▶ [Dataset excerpts]
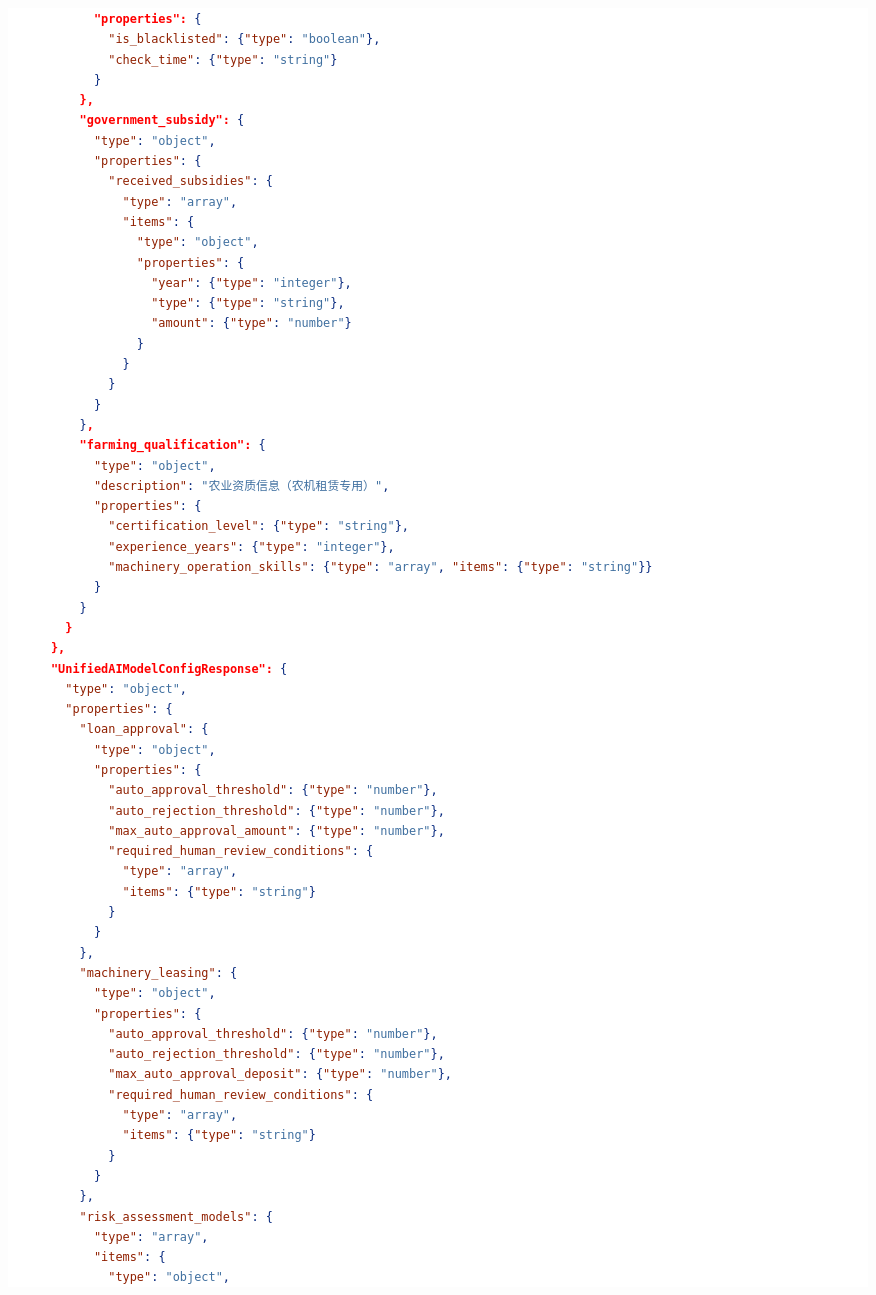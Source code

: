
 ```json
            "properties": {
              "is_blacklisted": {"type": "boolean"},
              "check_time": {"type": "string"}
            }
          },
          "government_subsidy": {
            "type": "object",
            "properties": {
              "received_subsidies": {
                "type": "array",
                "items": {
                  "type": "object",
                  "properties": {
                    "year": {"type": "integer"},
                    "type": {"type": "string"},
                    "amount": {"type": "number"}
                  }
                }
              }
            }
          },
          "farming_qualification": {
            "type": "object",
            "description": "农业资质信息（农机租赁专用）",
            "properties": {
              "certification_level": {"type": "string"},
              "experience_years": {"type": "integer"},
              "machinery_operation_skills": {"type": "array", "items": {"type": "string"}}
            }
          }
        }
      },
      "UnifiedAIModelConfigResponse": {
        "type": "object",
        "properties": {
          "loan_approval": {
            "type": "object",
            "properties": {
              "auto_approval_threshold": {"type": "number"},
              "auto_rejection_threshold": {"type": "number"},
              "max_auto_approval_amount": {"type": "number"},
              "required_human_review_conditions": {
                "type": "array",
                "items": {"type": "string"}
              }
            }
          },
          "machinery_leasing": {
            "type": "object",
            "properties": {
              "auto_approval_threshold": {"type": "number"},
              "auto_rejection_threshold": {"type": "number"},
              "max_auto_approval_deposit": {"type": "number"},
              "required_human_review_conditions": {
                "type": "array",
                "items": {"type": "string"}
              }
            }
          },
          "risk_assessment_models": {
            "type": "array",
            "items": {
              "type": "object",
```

▶ [Task item] Your answer should be a single number: the count of lines above with the word "integer".

▶ [Expected output] 2